La vida breve (lit. 'The brief life') is a Spanish historical comedy miniseries created by Adolfo Valor and Cristóbal Garrido. Exploring the brief reign of Louis I, it stars Carlos Scholz along with Alicia Armenteros, Javier Gutiérrez, and Leonor Watling. A Movistar Plus+ original series, it was released in February 2025.

== Plot ==
Set in 18th-century Spain, in the year in which King Philip abdicated in favour of his son Louis, the plot explores the reign of the latter Bourbon monarch and his marriage to the princess Louise Élisabeth d'Orléans.

== Production ==
The series is a Zeta Studios production for Movistar Plus+. The episodes were directed by Adolfo Valor and Diego Núñez Irigoyen.
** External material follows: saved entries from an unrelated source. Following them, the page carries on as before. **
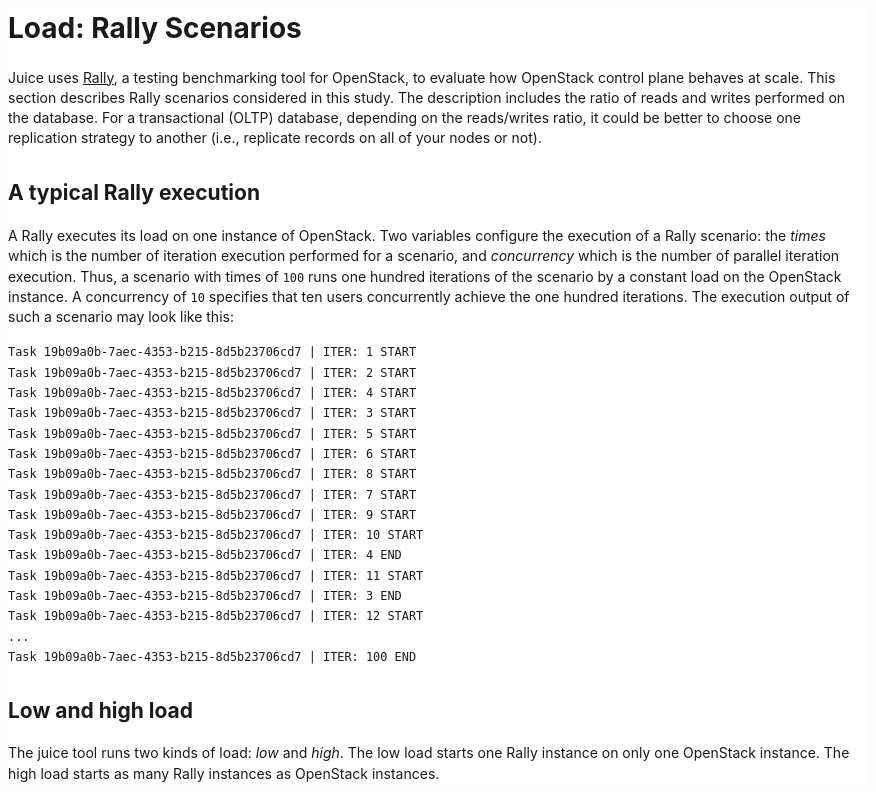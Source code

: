 
<a id="org6b5d7b5"></a>

# Load: Rally Scenarios

Juice uses <a href="https://rally.readthedocs.io/en/latest/">Rally</a>, a testing benchmarking tool for OpenStack, to
evaluate how OpenStack control plane behaves at scale. This section
describes Rally scenarios considered in this study. The description
includes the ratio of reads and writes performed on the database. For
a transactional (OLTP) database, depending on the reads/writes ratio,
it could be better to choose one replication strategy to another
(i.e., replicate records on all of your nodes or not).


<a id="org86fa955"></a>

## A typical Rally execution

A Rally executes its load on one instance of OpenStack. Two variables
configure the execution of a Rally scenario: the *times* which is the
number of iteration execution performed for a scenario, and
*concurrency* which is the number of parallel iteration execution.
Thus, a scenario with times of <code>100</code> runs one hundred iterations of
the scenario by a constant load on the OpenStack instance. A
concurrency of <code>10</code> specifies that ten users concurrently achieve the
one hundred iterations. The execution output of such a scenario may
look like this:

    Task 19b09a0b-7aec-4353-b215-8d5b23706cd7 | ITER: 1 START
    Task 19b09a0b-7aec-4353-b215-8d5b23706cd7 | ITER: 2 START
    Task 19b09a0b-7aec-4353-b215-8d5b23706cd7 | ITER: 4 START
    Task 19b09a0b-7aec-4353-b215-8d5b23706cd7 | ITER: 3 START
    Task 19b09a0b-7aec-4353-b215-8d5b23706cd7 | ITER: 5 START
    Task 19b09a0b-7aec-4353-b215-8d5b23706cd7 | ITER: 6 START
    Task 19b09a0b-7aec-4353-b215-8d5b23706cd7 | ITER: 8 START
    Task 19b09a0b-7aec-4353-b215-8d5b23706cd7 | ITER: 7 START
    Task 19b09a0b-7aec-4353-b215-8d5b23706cd7 | ITER: 9 START
    Task 19b09a0b-7aec-4353-b215-8d5b23706cd7 | ITER: 10 START
    Task 19b09a0b-7aec-4353-b215-8d5b23706cd7 | ITER: 4 END
    Task 19b09a0b-7aec-4353-b215-8d5b23706cd7 | ITER: 11 START
    Task 19b09a0b-7aec-4353-b215-8d5b23706cd7 | ITER: 3 END
    Task 19b09a0b-7aec-4353-b215-8d5b23706cd7 | ITER: 12 START
    ...
    Task 19b09a0b-7aec-4353-b215-8d5b23706cd7 | ITER: 100 END


<a id="orgfd329f2"></a>

## Low and high load

The juice tool runs two kinds of load: *low* and *high*. The low load
starts one Rally instance on only one OpenStack instance. The high
load starts as many Rally instances as OpenStack instances.
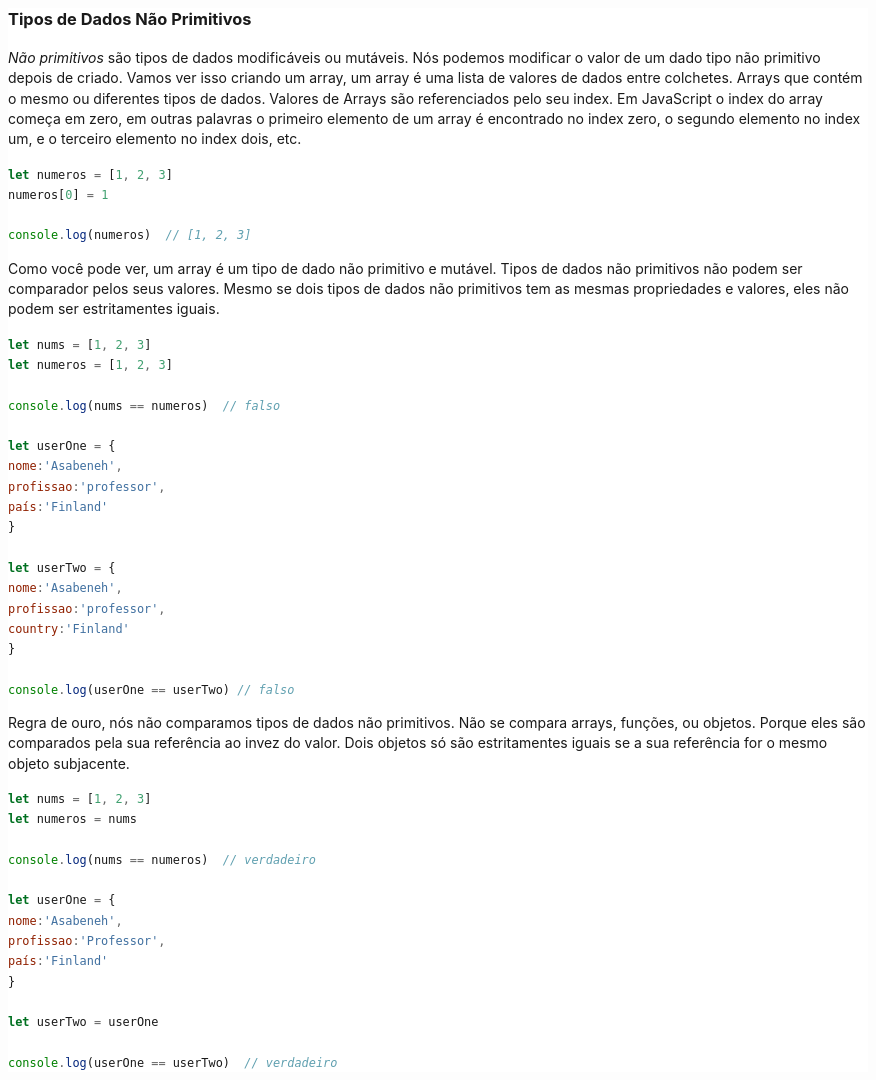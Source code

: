 
### Tipos de Dados Não Primitivos

*Não primitivos* são tipos de dados modificáveis ou mutáveis. Nós podemos modificar o valor de um dado tipo não primitivo depois de criado.
Vamos ver isso criando um array, um array é uma lista de valores de dados entre colchetes. Arrays que contém o mesmo ou diferentes tipos de dados. Valores de Arrays são referenciados pelo seu index. Em JavaScript o index do array começa em zero, em outras palavras o primeiro elemento de um array é encontrado no index zero, o segundo elemento no index um, e o terceiro elemento no index dois, etc.

```js
let numeros = [1, 2, 3]
numeros[0] = 1

console.log(numeros)  // [1, 2, 3]
```

Como você pode ver, um array é um tipo de dado não primitivo e mutável. Tipos de dados não primitivos não podem ser comparador pelos seus valores. Mesmo se dois tipos de dados não primitivos tem as mesmas propriedades e valores, eles não podem ser estritamentes iguais.

```js
let nums = [1, 2, 3]
let numeros = [1, 2, 3]

console.log(nums == numeros)  // falso

let userOne = {
nome:'Asabeneh',
profissao:'professor',
país:'Finland'
}

let userTwo = {
nome:'Asabeneh',
profissao:'professor',
country:'Finland'
}

console.log(userOne == userTwo) // falso
```

Regra de ouro, nós não comparamos tipos de dados não primitivos. Não se compara arrays, funções, ou objetos. Porque eles são comparados pela sua referência ao invez do valor. Dois objetos só são estritamentes iguais se a sua referência for o mesmo objeto subjacente.

```js
let nums = [1, 2, 3]
let numeros = nums

console.log(nums == numeros)  // verdadeiro

let userOne = {
nome:'Asabeneh',
profissao:'Professor',
país:'Finland'
}

let userTwo = userOne

console.log(userOne == userTwo)  // verdadeiro
```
They were lensed by María Codina.

Shooting locations included the Palace and Gardens of Quinta del Duque in El Pardo, the Royal Palace and Gardens in Aranjuez, the Royal Palace and Gardens in La Granja de San Ildefonso, the Palacio de Santoña, the Cartuja in Talamanca del Jarama, the Palacio de Fernán Núñez, La Granjilla estate in El Escorial, and the Prado Museum.

== Release ==
The series were presented at the 2nd edition of the Cádiz-based South International Series Festival in October 2024. The first three episodes debuted on Movistar Plus+ on 13 February 2025.

== Reception ==
Alberto Rey of El Mundo wrote that the "on paper, extremely unusual" cast "flows so well on screen that the precision and magic of its performers become indistinguishable", declaring that the performance of Javier Gutiérrez "recalls the best José Luis López Vázquez and Michel Piccoli".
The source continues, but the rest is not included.